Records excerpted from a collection

====

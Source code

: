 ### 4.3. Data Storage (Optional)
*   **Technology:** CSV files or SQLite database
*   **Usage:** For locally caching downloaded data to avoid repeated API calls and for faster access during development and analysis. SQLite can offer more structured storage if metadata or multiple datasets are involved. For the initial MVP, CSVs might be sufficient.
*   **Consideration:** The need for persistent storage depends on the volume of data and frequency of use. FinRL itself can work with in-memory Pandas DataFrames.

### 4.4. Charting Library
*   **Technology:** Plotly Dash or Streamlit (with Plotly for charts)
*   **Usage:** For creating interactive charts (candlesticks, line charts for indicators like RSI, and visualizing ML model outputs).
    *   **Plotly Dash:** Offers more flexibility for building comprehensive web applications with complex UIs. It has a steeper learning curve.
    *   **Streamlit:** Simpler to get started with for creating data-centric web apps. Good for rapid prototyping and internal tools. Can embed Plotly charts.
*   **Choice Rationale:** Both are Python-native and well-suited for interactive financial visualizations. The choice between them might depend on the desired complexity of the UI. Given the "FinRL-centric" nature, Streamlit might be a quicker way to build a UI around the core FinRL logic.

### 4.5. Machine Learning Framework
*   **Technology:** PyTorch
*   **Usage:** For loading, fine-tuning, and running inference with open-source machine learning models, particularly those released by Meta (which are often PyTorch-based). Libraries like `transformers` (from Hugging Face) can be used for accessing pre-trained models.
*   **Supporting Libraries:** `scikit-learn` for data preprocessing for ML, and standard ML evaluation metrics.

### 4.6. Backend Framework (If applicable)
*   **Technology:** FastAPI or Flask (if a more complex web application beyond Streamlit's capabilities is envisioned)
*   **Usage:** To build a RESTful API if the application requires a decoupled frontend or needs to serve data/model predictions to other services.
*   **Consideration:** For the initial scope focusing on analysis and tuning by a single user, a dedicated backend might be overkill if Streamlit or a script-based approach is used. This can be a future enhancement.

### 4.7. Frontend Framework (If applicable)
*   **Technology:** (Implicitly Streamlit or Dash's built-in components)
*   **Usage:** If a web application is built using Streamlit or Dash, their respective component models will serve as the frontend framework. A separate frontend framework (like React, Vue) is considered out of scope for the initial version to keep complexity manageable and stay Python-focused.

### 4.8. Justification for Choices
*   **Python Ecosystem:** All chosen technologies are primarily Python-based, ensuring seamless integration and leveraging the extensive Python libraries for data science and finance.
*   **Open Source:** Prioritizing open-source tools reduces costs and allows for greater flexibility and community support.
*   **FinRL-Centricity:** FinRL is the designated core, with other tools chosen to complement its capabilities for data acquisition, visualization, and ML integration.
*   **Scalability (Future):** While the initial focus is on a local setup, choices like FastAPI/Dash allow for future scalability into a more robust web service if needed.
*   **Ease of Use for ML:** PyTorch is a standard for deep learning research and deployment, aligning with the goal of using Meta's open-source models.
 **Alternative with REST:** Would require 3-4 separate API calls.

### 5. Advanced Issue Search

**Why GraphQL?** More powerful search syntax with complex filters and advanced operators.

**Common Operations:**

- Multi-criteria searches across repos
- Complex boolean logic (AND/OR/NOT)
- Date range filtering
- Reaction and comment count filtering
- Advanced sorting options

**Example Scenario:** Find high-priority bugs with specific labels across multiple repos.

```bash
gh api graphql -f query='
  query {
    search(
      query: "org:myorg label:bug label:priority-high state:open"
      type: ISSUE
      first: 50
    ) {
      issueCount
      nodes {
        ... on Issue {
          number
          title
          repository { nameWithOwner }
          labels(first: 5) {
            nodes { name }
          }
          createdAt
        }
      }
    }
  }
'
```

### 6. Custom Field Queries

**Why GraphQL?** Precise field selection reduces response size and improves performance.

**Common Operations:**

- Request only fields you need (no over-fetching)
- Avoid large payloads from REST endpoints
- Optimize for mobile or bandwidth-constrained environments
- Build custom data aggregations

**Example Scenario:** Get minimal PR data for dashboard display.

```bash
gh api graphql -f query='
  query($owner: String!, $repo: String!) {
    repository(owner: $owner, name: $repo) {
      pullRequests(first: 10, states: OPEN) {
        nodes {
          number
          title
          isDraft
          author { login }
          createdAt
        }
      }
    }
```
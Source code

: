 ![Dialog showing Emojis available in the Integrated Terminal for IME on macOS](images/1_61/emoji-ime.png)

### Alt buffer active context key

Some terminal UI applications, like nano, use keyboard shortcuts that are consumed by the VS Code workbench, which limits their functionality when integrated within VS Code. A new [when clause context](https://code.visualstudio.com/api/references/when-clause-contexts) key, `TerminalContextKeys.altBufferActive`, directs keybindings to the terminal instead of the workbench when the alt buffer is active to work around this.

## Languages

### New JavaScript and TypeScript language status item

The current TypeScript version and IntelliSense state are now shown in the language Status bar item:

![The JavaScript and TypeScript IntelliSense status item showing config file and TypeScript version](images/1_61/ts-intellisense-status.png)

====

## [GOAL OF THE EXERCISE]
Exactly as given, repeat every record above.

## [ANSWER TO THE PROBLEM]
Source code

: ### 4.3. Data Storage (Optional)
*   **Technology:** CSV files or SQLite database
*   **Usage:** For locally caching downloaded data to avoid repeated API calls and for faster access during development and analysis. SQLite can offer more structured storage if metadata or multiple datasets are involved. For the initial MVP, CSVs might be sufficient.
*   **Consideration:** The need for persistent storage depends on the volume of data and frequency of use. FinRL itself can work with in-memory Pandas DataFrames.

### 4.4. Charting Library
*   **Technology:** Plotly Dash or Streamlit (with Plotly for charts)
*   **Usage:** For creating interactive charts (candlesticks, line charts for indicators like RSI, and visualizing ML model outputs).
    *   **Plotly Dash:** Offers more flexibility for building comprehensive web applications with complex UIs. It has a steeper learning curve.
    *   **Streamlit:** Simpler to get started with for creating data-centric web apps. Good for rapid prototyping and internal tools. Can embed Plotly charts.
*   **Choice Rationale:** Both are Python-native and well-suited for interactive financial visualizations. The choice between them might depend on the desired complexity of the UI. Given the "FinRL-centric" nature, Streamlit might be a quicker way to build a UI around the core FinRL logic.

### 4.5. Machine Learning Framework
*   **Technology:** PyTorch
*   **Usage:** For loading, fine-tuning, and running inference with open-source machine learning models, particularly those released by Meta (which are often PyTorch-based). Libraries like `transformers` (from Hugging Face) can be used for accessing pre-trained models.
*   **Supporting Libraries:** `scikit-learn` for data preprocessing for ML, and standard ML evaluation metrics.

### 4.6. Backend Framework (If applicable)
*   **Technology:** FastAPI or Flask (if a more complex web application beyond Streamlit's capabilities is envisioned)
*   **Usage:** To build a RESTful API if the application requires a decoupled frontend or needs to serve data/model predictions to other services.
*   **Consideration:** For the initial scope focusing on analysis and tuning by a single user, a dedicated backend might be overkill if Streamlit or a script-based approach is used. This can be a future enhancement.

### 4.7. Frontend Framework (If applicable)
*   **Technology:** (Implicitly Streamlit or Dash's built-in components)
*   **Usage:** If a web application is built using Streamlit or Dash, their respective component models will serve as the frontend framework. A separate frontend framework (like React, Vue) is considered out of scope for the initial version to keep complexity manageable and stay Python-focused.

### 4.8. Justification for Choices
*   **Python Ecosystem:** All chosen technologies are primarily Python-based, ensuring seamless integration and leveraging the extensive Python libraries for data science and finance.
*   **Open Source:** Prioritizing open-source tools reduces costs and allows for greater flexibility and community support.
*   **FinRL-Centricity:** FinRL is the designated core, with other tools chosen to complement its capabilities for data acquisition, visualization, and ML integration.
*   **Scalability (Future):** While the initial focus is on a local setup, choices like FastAPI/Dash allow for future scalability into a more robust web service if needed.
*   **Ease of Use for ML:** PyTorch is a standard for deep learning research and deployment, aligning with the goal of using Meta's open-source models.
 **Alternative with REST:** Would require 3-4 separate API calls.

### 5. Advanced Issue Search

**Why GraphQL?** More powerful search syntax with complex filters and advanced operators.

**Common Operations:**

- Multi-criteria searches across repos
- Complex boolean logic (AND/OR/NOT)
- Date range filtering
- Reaction and comment count filtering
- Advanced sorting options

**Example Scenario:** Find high-priority bugs with specific labels across multiple repos.

```bash
gh api graphql -f query='
  query {
    search(
      query: "org:myorg label:bug label:priority-high state:open"
      type: ISSUE
      first: 50
    ) {
      issueCount
      nodes {
        ... on Issue {
          number
          title
          repository { nameWithOwner }
          labels(first: 5) {
            nodes { name }
          }
          createdAt
        }
      }
    }
  }
'
```

### 6. Custom Field Queries

**Why GraphQL?** Precise field selection reduces response size and improves performance.

**Common Operations:**

- Request only fields you need (no over-fetching)
- Avoid large payloads from REST endpoints
- Optimize for mobile or bandwidth-constrained environments
- Build custom data aggregations

**Example Scenario:** Get minimal PR data for dashboard display.

```bash
gh api graphql -f query='
  query($owner: String!, $repo: String!) {
    repository(owner: $owner, name: $repo) {
      pullRequests(first: 10, states: OPEN) {
        nodes {
          number
          title
          isDraft
          author { login }
          createdAt
        }
      }
    }
```
Source code

: ![Dialog showing Emojis available in the Integrated Terminal for IME on macOS](images/1_61/emoji-ime.png)

### Alt buffer active context key

Some terminal UI applications, like nano, use keyboard shortcuts that are consumed by the VS Code workbench, which limits their functionality when integrated within VS Code. A new [when clause context](https://code.visualstudio.com/api/references/when-clause-contexts) key, `TerminalContextKeys.altBufferActive`, directs keybindings to the terminal instead of the workbench when the alt buffer is active to work around this.

## Languages

### New JavaScript and TypeScript language status item

The current TypeScript version and IntelliSense state are now shown in the language Status bar item:

![The JavaScript and TypeScript IntelliSense status item showing config file and TypeScript version](images/1_61/ts-intellisense-status.png)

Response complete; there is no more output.